Check every line below for the string "Construct". Copy the ones that have it.

= = = = = = =

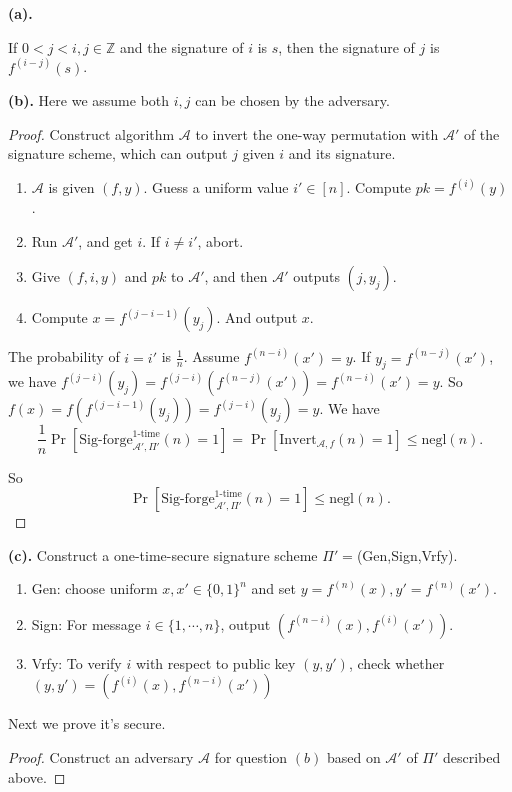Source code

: \documentclass[a4paper]{article}
\newcommand{\negl}{\text{negl}}
\newcommand{\otime}{\text{1-time}}
\newcommand{\Invert}{\text{Invert}}
\newcommand{\Z}{\mathbb{Z}}
\newcommand{\A}{\mathcal{A}}
\newenvironment{problem}[2][Problem]{\begin{trivlist}
\item[\hskip \labelsep {\bfseries #1}\hskip \labelsep {\bfseries #2.}]}{\end{trivlist}}
\begin{document}
\begin{problem}{12.8}
\textbf{(a).}\par
If $0<j<i,j\in\Z$ and the signature of $i$ is $s$, then the signature of $j$ is $f^{(i-j)}(s)$.\par\vspace{1ex}
\textbf{(b).} Here we assume both $i,j$ can be chosen by the adversary.\par
\begin{proof}
Construct algorithm $\A$ to invert the one-way permutation with $\A'$ of the signature scheme, which can output $j$ given $i$ and its signature.\par
\begin{enumerate}
    \item $\A$ is given $(f,y)$. Guess a uniform value $i'\in[n]$. Compute $pk=f^{(i)}(y)$.
    \item Run $\A'$, and get $i$. If $i\ne i'$, abort.
    \item Give $(f,i,y)$ and $pk$ to $\A'$, and then $\A'$ outputs $(j,y_j)$.
    \item Compute $x=f^{(j-i-1)}(y_j)$. And output $x$.
\end{enumerate}\par
The probability of $i=i'$ is $\frac1n$. Assume $f^{(n-i)}(x')=y$. If $y_j=f^{(n-j)}(x')$, we have $f^{(j-i)}(y_j)=f^{(j-i)}(f^{(n-j)}(x'))=f^{(n-i)}(x')=y$. So $f(x)=f(f^{(j-i-1)}(y_j))=f^{(j-i)}(y_j)=y$. We have
$$\frac1n\Pr[\text{Sig-forge}_{\A',\Pi'}^{\otime}(n)=1]=\Pr[\Invert_{\A,f}(n)=1]\le\negl(n).$$\par
So $$\Pr[\text{Sig-forge}_{\A',\Pi'}^{\otime}(n)=1]\le \negl(n).$$
\end{proof}\vspace{1ex}
\textbf{(c).} 
Construct a one-time-secure signature scheme $\Pi'=$(Gen,Sign,Vrfy).
\begin{enumerate}
    \item Gen: choose uniform $x,x'\in\{0,1\}^n$ and set $y=f^{(n)}(x),y'=f^{(n)}(x')$.
    \item Sign: For message $i\in\{1,\cdots,n\}$, output $(f^{(n-i)}(x),f^{(i)}(x'))$.
    \item Vrfy: To verify $i$ with respect to public key $(y,y')$, check whether $(y,y')=(f^{(i)}(x),f^{(n-i)}(x'))$
\end{enumerate}\par
Next we prove it's secure.\par
\begin{proof}
Construct an adversary $\A$ for question $(b)$ based on $\A'$ of $\Pi'$ described above.\par 

\end{proof}
\end{problem}
\end{document}
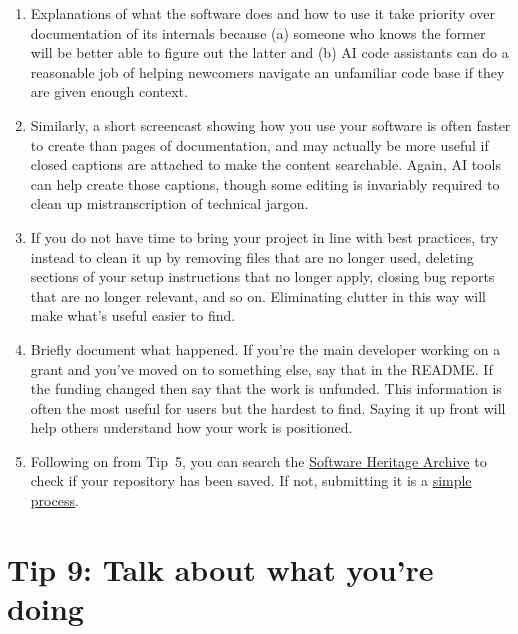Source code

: \documentclass[10pt,letterpaper]{article}
\begin{document}
\begin{enumerate}

\item
  Explanations of what the software does and how to use it
  take priority over documentation of its internals
  because (a) someone who knows the former will be better able to figure out the latter
  and (b) AI code assistants can do a reasonable job of helping newcomers navigate an unfamiliar code base
  if they are given enough context.

\item
  Similarly,
  a short screencast showing how you use your software
  is often faster to create than pages of documentation,
  and may actually be more useful if closed captions are attached
  to make the content searchable.
  Again,
  AI tools can help create those captions,
  though some editing is invariably required to clean up mistranscription of technical jargon.

\item
  If you do not have time to bring your project in line with best practices,
  try instead to clean it up by removing files that are no longer used,
  deleting sections of your setup instructions that no longer apply,
  closing bug reports that are no longer relevant,
  and so on.
  Eliminating clutter in this way will make what's useful easier to find.

\item
  Briefly document what happened.
  If you're the main developer working on a grant and you've moved on to something else,
  say that in the README.
  If the funding changed then say that the work is unfunded.
  This information is often the most useful for users but the hardest to find.
  Saying it up front will help others understand how your work is positioned.

  \item
    Following on from Tip~5,
    you can search the \href{https://archive.softwareheritage.org/browse/search/}{Software Heritage Archive}
    to check if your repository has been saved.
    If not,
    submitting it is a \href{https://archive.softwareheritage.org/save/}{simple process}.

\end{enumerate}

\section*{Tip 9: Talk about what you're doing}
\end{document}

= = = = = = =

● **ANSWER FOR THE TASK**:
Construct algorithm $\A$ to invert the one-way permutation with $\A'$ of the signature scheme, which can output $j$ given $i$ and its signature.\par
Construct a one-time-secure signature scheme $\Pi'=$(Gen,Sign,Vrfy).
Construct an adversary $\A$ for question $(b)$ based on $\A'$ of $\Pi'$ described above.\par 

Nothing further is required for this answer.